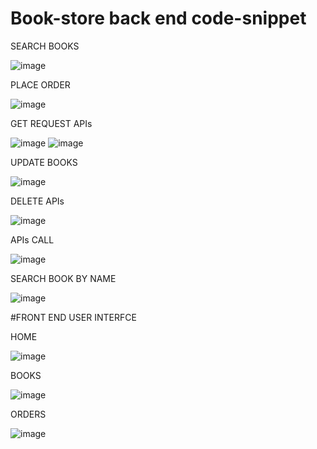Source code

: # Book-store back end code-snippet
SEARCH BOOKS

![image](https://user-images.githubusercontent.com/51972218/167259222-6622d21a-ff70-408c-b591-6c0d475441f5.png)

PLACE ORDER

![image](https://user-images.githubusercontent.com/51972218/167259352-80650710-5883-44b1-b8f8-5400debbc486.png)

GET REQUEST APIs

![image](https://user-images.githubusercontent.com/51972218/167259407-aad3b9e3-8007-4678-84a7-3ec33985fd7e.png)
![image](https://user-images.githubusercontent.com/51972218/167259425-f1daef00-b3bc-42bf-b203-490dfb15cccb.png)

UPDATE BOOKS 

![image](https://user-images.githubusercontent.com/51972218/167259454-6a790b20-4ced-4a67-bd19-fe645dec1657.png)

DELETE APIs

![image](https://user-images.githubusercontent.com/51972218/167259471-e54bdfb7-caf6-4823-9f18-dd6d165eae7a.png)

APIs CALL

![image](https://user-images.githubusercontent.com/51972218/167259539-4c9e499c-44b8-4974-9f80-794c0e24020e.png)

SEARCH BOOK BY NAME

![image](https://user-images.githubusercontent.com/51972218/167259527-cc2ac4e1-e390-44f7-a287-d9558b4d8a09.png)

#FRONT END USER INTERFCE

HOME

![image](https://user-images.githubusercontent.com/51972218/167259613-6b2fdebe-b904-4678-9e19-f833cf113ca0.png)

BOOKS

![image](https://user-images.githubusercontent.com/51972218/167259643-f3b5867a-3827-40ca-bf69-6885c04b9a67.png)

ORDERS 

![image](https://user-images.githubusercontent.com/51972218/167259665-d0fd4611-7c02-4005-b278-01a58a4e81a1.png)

+===+

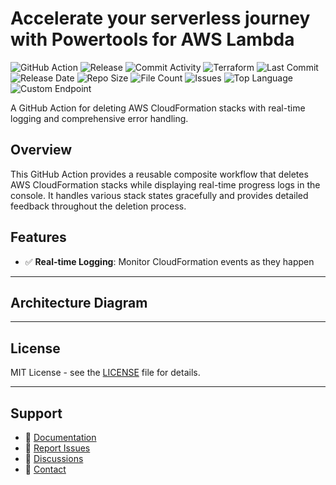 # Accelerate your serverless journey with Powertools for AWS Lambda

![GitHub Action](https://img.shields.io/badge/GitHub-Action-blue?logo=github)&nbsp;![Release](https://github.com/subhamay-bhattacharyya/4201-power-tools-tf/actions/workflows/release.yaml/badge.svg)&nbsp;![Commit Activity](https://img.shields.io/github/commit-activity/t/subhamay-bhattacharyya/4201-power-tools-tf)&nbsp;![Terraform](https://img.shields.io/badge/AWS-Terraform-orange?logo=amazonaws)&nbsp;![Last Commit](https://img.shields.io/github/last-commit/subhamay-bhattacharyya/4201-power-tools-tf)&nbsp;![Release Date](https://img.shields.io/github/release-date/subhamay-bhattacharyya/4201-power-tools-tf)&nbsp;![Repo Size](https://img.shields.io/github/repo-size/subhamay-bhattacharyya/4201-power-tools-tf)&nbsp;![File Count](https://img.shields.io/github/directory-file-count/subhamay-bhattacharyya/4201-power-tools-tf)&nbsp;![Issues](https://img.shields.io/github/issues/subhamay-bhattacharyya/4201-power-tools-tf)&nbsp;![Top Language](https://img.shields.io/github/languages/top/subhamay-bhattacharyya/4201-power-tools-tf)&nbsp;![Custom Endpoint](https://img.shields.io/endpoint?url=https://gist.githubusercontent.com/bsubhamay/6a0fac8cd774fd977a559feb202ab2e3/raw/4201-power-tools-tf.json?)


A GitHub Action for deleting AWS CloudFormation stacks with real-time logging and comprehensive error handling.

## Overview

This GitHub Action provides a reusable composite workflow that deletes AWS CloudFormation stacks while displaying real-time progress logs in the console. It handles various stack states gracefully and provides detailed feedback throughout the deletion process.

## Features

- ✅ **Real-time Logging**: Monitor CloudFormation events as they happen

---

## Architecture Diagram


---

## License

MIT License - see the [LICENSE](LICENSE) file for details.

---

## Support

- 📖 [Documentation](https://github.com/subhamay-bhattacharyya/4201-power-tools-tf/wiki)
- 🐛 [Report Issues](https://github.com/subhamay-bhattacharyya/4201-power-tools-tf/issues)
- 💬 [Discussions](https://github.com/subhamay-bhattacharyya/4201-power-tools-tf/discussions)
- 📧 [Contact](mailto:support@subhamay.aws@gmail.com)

+===+

▶ Directions for this task:
Each line of the listing above that includes the word "stacks" should be copied.

▶ The answer:
A GitHub Action for deleting AWS CloudFormation stacks with real-time logging and comprehensive error handling.
This GitHub Action provides a reusable composite workflow that deletes AWS CloudFormation stacks while displaying real-time progress logs in the console. It handles various stack states gracefully and provides detailed feedback throughout the deletion process.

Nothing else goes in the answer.